The Budd No. 1 well, located on Charlie Budd's Corder place, blew in on Dec. 4, 1938, heralding the advent of the Big Piney Shallow Field. Water and gas blew out, forming tons of ice covering the rig, while workers struggled to control the blowout by forcing logs and other debris down the hole. Finally, the blowout was contained on Jan. 29, 1939. While another well was never drilled at that particular site, the event signaled the start of the search for natural gas that was to come in Sublette County.
Western Oil Refining's No. 2 well blew out at Tip Top Shallow field in 1952, putting 70 million cubic feet of gas into the atmosphere daily before being shut in 10 days later. Belco and Mobil purchased an interest in the field, and the Quealy/Pfaff interests of Western Oil Refining were sold to Enron, now EOG Resources, in 1994.

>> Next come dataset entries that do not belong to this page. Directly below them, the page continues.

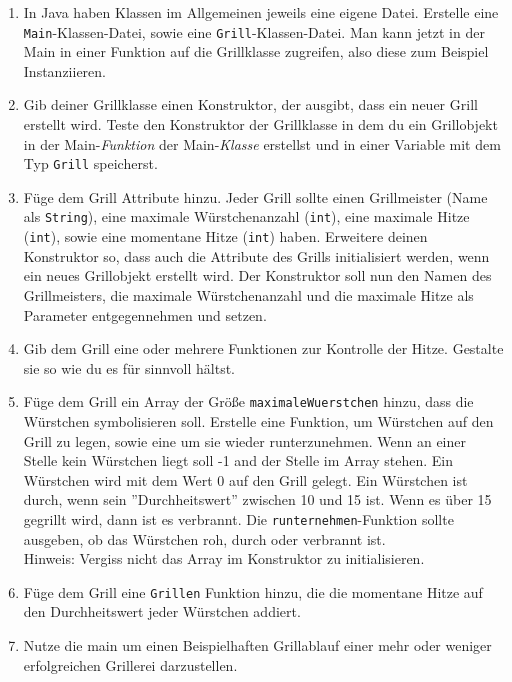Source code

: \documentclass{../../sheet}
\begin{document}
\begin{enumerate}
    \item In Java haben Klassen im Allgemeinen jeweils eine eigene Datei. Erstelle eine \texttt{Main}-Klassen-Datei, sowie eine \texttt{Grill}-Klassen-Datei. Man kann jetzt in der Main in einer Funktion auf die Grillklasse zugreifen, also diese zum Beispiel Instanziieren.
    \item Gib deiner Grillklasse einen Konstruktor, der ausgibt, dass ein neuer Grill erstellt wird. Teste den Konstruktor der Grillklasse in dem du ein Grillobjekt in der Main-\textit{Funktion} der Main-\textit{Klasse} erstellst und in einer Variable mit dem Typ \texttt{Grill} speicherst.
    \item Füge dem Grill Attribute hinzu. Jeder Grill sollte einen Grillmeister (Name als \texttt{String}), eine maximale Würstchenanzahl (\texttt{int}), eine maximale Hitze (\texttt{int}), sowie eine momentane Hitze (\texttt{int}) haben. Erweitere deinen Konstruktor so, dass auch die Attribute des Grills initialisiert werden, wenn ein neues Grillobjekt erstellt wird. Der Konstruktor soll nun den Namen des Grillmeisters, die maximale Würstchenanzahl und die maximale Hitze als Parameter entgegennehmen und setzen.
    \item Gib dem Grill eine oder mehrere Funktionen zur Kontrolle der Hitze. Gestalte sie so wie du es für sinnvoll hältst.
    \item Füge dem Grill ein Array der Größe \texttt{maximaleWuerstchen} hinzu, dass die Würstchen symbolisieren soll. Erstelle eine Funktion, um Würstchen auf den Grill zu legen, sowie eine um sie wieder runterzunehmen. Wenn an einer Stelle kein Würstchen liegt soll -1 and der Stelle im Array stehen. Ein Würstchen wird mit dem Wert 0 auf den Grill gelegt. Ein Würstchen ist durch, wenn sein ''Durchheitswert'' zwischen 10 und 15 ist. Wenn es über 15 gegrillt wird, dann ist es verbrannt. Die \texttt{runternehmen}-Funktion sollte ausgeben, ob das Würstchen roh, durch oder verbrannt ist.\\
    Hinweis: Vergiss nicht das Array im Konstruktor zu initialisieren.
    \item Füge dem Grill eine \texttt{Grillen} Funktion hinzu, die die momentane Hitze auf den Durchheitswert jeder Würstchen addiert.
    \item Nutze die main um einen Beispielhaften Grillablauf einer mehr oder weniger erfolgreichen Grillerei darzustellen. 
\end{enumerate}
\end{document}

Belco Petroleum began leasing and the development drilling of the Big Piney Gas Field in 1953. Pacific Northwest Pipeline then negotiated to build a 1,466-mile pipeline to Bellingham, Wash., from Ignacio, Colo., and to purchase and transport gas from the Big Piney field. 1955-56 proved to be the most severe winter in 52 years, and workers fought drifts up to 20 feet deep as they struggled to lay 150 miles of pipe. The line, which would take the gas from the Big Piney field to the northwest market was completed in 1956, and the Big Piney Compressor Station began operation.
The major producers for the pipeline were then Belco, Texaco, and General Petroleum, and in 1957 a court-ordered divestiture precipitated the El Paso Natural Gas Company buyout of Northwest. Gas from this field was also made available to the towns of Big Piney and Marbleton by Mountain Fuel Supply.
Development in the deep Madison formation of the Overthrust Belt of the Wyoming Range was to come. In 1961, Mobil had penetrated the Madison's "sour gas" formation, which contains hydrogen sulfide, but the well was shut in. Then in 1969, Exxon drilled into the Madison but waited until 1981 to continue development. Meantime, in 1980 American Quasar had pierced the formation. However, only Exxon had the resources to proceed with building a processing plant at Shute Creek to separate the various components of the gas - methane, nitrogen, hydrogen sulfide (sulfur), carbon dioxide and helium - and market the commodities.
A dehydration site was constructed at Black Canyon and extensive well and pipeline development proceeded to deliver the gas from the Madison to Shute Creek, where the plant went online in 1986. At this time, gas and oil prices were low and activity in the oil patch had declined, so the departure of Exxon's construction crews from the southern part of Sublette County hit hard.
In the 90s, tight gas sand credits made drilling viable in areas which previously had been thought to lack enough permeability to make production profitable. The story of McMurry Oil Company's spectacular success with sand fracturing techniques which made this development possible, the entry of many companies into the gas exploration in the county, the exploitation of the Pinedale Anticline and projected coalbed methane drilling will be told in other articles.